Si se hubiera movido un poco a la izquierda, hubiéramos podido acomodarnos bastante bien. Pero la B––– se limitó a fulminarme con la mirada, y yo opté por acomodarme lo más cerca posible de la pared, limitando así seriamente el movimiento de mi brazo y pierna derechos, para no arriesgarme a tocarla e incurrir en su ira. Estuve así algunos minutos, haciendo yoga solo en el lado izquierdo de mi cuerpo y sintiéndome un poco ridícula, hasta que la instructora, que sí es de esa gente que sonríe por default, se acercó a mí y me cambió de lugar, trasladándome a su propia estera.

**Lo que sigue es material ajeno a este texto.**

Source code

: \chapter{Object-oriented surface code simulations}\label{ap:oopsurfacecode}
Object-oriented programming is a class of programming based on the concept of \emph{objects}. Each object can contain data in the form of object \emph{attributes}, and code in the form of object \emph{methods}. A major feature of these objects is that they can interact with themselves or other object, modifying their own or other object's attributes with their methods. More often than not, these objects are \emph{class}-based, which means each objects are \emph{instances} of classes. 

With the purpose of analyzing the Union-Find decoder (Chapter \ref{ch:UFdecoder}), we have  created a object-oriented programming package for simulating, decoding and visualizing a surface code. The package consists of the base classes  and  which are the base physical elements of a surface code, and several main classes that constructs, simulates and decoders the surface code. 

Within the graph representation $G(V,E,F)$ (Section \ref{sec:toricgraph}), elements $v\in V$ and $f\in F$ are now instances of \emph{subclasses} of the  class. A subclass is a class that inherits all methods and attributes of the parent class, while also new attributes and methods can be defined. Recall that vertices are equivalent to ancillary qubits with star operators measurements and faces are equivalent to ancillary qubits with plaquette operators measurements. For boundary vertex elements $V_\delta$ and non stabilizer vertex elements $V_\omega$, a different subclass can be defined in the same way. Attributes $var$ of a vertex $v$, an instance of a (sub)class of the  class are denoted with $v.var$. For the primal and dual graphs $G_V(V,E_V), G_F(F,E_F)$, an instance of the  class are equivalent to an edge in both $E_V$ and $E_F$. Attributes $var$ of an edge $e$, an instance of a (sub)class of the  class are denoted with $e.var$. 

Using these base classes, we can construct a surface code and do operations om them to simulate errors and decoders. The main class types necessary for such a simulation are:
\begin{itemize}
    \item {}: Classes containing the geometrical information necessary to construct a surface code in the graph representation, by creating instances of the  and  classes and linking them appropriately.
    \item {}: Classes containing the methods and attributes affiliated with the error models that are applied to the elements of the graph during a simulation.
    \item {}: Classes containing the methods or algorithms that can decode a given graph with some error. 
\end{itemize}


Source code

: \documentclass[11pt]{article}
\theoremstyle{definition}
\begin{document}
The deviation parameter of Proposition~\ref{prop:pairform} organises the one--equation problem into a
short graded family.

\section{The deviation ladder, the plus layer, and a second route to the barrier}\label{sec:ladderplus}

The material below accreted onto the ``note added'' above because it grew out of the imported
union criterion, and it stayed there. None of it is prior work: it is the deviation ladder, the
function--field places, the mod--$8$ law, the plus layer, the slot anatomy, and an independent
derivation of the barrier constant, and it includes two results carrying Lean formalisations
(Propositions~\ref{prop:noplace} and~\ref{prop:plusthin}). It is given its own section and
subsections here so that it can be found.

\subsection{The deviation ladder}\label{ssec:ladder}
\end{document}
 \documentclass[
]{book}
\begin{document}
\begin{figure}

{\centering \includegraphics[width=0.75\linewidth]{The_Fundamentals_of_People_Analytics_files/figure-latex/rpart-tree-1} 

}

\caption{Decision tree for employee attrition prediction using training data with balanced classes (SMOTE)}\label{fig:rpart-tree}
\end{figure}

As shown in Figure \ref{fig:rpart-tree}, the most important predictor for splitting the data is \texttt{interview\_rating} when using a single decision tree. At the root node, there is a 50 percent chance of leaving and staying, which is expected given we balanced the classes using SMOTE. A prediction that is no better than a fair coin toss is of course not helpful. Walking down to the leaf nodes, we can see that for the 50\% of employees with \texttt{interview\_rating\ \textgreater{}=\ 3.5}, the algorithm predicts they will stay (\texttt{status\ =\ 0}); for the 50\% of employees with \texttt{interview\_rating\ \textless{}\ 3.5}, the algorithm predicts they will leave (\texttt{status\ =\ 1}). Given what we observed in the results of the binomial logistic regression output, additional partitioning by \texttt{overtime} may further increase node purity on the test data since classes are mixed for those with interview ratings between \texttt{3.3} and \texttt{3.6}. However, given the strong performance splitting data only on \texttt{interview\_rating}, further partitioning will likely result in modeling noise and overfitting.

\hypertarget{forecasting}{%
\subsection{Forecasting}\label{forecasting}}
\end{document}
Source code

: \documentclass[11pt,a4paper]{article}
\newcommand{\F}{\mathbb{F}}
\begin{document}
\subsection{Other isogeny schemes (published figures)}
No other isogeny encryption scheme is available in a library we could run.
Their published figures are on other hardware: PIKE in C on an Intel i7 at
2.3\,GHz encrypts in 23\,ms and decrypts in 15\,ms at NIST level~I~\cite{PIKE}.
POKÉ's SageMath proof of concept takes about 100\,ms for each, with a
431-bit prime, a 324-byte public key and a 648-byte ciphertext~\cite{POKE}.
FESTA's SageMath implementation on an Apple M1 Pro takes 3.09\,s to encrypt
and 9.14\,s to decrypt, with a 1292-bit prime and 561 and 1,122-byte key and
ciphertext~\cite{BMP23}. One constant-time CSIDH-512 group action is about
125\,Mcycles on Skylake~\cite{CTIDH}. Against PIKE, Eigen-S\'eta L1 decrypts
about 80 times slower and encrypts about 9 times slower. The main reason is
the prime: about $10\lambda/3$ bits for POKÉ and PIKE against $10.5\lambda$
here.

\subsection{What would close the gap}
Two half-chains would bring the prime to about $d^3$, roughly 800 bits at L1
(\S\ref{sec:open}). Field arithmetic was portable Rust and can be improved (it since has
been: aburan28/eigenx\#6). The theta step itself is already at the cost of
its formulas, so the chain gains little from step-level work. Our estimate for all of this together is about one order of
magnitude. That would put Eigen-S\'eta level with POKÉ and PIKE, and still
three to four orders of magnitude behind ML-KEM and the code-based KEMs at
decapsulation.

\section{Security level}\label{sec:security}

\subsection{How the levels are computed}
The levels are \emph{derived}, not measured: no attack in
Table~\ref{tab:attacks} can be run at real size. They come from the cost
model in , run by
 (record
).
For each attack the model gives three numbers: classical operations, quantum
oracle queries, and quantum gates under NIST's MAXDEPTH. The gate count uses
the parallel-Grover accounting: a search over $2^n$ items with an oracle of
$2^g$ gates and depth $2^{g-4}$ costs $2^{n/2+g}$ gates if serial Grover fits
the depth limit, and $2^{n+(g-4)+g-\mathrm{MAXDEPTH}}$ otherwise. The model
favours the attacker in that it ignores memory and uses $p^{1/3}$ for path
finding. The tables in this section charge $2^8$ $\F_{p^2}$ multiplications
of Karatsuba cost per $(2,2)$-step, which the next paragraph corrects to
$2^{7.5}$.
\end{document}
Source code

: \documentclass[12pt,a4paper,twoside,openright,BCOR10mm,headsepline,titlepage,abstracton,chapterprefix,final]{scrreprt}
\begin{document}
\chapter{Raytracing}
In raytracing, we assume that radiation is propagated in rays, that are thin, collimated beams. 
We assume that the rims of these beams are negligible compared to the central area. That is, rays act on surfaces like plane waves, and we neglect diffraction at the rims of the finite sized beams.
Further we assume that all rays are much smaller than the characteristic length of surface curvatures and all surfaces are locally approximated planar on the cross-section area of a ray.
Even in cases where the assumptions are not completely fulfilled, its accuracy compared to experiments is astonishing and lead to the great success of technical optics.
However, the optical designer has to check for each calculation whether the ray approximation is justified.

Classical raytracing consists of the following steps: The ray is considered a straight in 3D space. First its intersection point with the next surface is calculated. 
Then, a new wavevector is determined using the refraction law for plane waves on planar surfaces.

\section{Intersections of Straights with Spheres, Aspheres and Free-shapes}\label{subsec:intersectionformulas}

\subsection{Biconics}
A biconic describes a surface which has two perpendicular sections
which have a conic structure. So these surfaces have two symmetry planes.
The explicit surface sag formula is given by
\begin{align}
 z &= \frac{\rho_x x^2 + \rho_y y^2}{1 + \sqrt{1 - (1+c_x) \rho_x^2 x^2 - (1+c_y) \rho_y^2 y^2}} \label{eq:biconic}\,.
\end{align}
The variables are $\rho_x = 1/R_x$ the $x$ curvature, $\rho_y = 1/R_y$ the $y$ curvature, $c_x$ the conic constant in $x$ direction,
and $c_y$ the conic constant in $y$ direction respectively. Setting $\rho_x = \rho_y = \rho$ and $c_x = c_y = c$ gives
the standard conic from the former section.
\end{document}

Todo esto–la bichería de La Bicha, la compasión de Laura– es solo contexto, realmente. Contexto para explicar la aparición de mi lugar favorito y de mi llanto.
Porque la clase de yoga culmina con un ratito de meditación asistida por la voz suave de Laura, que nos induce a relajarnos, poco a poco, a dejar los pensamientos pasarnos por encima, como nubes. Así estaba yo, mirando nubes, cuando la escuché invitarnos a disfrutar la primavera que parece haber (¡al fin!) llegado.
Spring is a time for rebirth and renewal, dijo. La primavera es para renacer y renovarse. Think of your favorite place, the place you go to replenish your soul, let your mind drift to that place where you feel whole and at peace…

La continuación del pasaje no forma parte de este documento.